── Extracted material ──

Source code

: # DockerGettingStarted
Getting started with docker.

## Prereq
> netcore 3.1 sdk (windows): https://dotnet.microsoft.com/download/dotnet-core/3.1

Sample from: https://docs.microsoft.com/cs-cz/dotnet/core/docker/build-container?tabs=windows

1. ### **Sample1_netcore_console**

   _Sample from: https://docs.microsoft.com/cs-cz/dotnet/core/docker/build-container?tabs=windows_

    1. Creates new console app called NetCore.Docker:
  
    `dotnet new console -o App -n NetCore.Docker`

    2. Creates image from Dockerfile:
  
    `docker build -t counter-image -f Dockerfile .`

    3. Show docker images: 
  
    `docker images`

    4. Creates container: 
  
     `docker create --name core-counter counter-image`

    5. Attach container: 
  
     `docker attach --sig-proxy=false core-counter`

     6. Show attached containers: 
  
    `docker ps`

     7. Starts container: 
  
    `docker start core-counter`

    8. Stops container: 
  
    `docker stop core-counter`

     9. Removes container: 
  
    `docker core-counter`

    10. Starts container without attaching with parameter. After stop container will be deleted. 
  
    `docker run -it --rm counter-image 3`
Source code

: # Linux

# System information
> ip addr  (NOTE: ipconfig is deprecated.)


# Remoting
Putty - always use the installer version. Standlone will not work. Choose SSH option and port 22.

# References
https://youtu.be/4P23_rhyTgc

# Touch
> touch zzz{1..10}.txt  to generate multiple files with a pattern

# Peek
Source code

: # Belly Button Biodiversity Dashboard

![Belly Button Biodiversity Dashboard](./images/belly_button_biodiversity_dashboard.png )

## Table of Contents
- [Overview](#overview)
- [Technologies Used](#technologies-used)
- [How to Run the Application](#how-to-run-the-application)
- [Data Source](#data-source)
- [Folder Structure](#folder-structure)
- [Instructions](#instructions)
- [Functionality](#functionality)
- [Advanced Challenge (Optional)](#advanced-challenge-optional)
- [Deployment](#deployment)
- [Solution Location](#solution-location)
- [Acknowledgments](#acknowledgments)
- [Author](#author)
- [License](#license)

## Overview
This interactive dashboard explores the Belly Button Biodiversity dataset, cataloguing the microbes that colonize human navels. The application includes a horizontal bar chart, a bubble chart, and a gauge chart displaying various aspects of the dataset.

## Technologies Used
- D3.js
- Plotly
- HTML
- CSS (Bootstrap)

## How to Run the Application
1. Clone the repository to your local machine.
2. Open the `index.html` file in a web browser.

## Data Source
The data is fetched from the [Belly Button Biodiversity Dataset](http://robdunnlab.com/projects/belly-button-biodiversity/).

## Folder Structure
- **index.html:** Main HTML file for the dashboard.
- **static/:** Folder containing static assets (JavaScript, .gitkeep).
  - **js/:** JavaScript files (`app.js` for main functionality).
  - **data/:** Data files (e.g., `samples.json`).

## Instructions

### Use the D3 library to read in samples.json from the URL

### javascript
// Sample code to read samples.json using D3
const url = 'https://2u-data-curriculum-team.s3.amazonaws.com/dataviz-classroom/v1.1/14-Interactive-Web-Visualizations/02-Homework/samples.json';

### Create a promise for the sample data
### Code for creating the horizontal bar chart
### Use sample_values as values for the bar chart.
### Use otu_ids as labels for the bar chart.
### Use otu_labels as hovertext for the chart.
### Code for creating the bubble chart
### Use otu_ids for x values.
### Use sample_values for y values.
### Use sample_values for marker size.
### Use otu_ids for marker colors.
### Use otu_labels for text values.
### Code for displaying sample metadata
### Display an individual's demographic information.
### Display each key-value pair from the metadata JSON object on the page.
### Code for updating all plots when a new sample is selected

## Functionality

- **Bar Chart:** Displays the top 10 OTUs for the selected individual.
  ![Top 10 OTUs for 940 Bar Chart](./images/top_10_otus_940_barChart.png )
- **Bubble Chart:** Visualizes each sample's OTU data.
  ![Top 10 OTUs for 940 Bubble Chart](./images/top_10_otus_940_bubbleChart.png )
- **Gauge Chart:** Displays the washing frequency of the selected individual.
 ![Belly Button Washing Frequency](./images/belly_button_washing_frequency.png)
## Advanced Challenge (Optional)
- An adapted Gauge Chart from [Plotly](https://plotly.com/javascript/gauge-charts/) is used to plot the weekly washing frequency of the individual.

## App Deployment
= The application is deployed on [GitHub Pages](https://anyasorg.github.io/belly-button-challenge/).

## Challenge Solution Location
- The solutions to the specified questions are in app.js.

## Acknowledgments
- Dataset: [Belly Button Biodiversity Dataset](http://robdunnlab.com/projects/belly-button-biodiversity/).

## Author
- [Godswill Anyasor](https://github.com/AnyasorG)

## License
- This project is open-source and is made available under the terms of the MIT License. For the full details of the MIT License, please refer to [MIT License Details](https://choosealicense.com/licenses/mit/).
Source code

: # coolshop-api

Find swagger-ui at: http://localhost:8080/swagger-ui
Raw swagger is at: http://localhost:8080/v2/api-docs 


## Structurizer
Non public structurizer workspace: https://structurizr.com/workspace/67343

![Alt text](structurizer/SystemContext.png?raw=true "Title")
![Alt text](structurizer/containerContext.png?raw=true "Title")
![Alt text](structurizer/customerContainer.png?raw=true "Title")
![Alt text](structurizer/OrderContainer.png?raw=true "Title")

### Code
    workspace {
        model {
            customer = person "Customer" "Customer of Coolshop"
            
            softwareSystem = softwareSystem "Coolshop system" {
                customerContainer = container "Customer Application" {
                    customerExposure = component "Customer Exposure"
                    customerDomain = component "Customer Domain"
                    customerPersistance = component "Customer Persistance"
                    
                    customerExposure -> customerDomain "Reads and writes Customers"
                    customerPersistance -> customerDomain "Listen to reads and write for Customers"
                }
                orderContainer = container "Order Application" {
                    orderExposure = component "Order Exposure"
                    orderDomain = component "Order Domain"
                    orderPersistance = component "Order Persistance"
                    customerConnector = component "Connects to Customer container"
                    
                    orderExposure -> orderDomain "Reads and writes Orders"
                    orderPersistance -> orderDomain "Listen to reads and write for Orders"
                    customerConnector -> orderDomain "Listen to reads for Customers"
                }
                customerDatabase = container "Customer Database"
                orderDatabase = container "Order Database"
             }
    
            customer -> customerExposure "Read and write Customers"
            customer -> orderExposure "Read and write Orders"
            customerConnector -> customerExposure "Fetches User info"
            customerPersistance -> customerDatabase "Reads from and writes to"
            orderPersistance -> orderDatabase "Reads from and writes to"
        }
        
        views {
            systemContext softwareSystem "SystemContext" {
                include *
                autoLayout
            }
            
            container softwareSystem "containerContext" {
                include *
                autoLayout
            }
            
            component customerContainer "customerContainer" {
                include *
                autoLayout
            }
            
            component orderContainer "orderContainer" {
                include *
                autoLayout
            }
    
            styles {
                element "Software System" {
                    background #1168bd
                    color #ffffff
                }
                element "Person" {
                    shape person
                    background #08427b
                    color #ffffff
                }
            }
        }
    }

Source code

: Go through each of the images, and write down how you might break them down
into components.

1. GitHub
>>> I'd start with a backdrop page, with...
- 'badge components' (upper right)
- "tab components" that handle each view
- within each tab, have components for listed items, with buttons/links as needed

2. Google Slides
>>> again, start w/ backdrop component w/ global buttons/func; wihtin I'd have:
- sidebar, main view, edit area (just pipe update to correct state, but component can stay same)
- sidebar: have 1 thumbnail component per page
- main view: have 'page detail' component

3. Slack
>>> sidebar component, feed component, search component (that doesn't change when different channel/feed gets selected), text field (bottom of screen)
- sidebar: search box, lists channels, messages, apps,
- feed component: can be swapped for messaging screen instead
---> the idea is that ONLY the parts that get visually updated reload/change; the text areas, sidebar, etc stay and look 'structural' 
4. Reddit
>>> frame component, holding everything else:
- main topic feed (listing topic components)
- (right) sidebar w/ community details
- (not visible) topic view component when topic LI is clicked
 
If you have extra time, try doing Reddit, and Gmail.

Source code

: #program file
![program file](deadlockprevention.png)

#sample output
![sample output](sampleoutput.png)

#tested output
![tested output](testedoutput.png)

───

Task prompt> From the first line of the records above down to the line containing "1. ### **Sample1_netcore_console**", repeat each line exactly as written. Include both of those lines and add nothing.

Solution to the problem>
Source code

: # DockerGettingStarted
Getting started with docker.

## Prereq
> netcore 3.1 sdk (windows): https://dotnet.microsoft.com/download/dotnet-core/3.1

Sample from: https://docs.microsoft.com/cs-cz/dotnet/core/docker/build-container?tabs=windows

1. ### **Sample1_netcore_console**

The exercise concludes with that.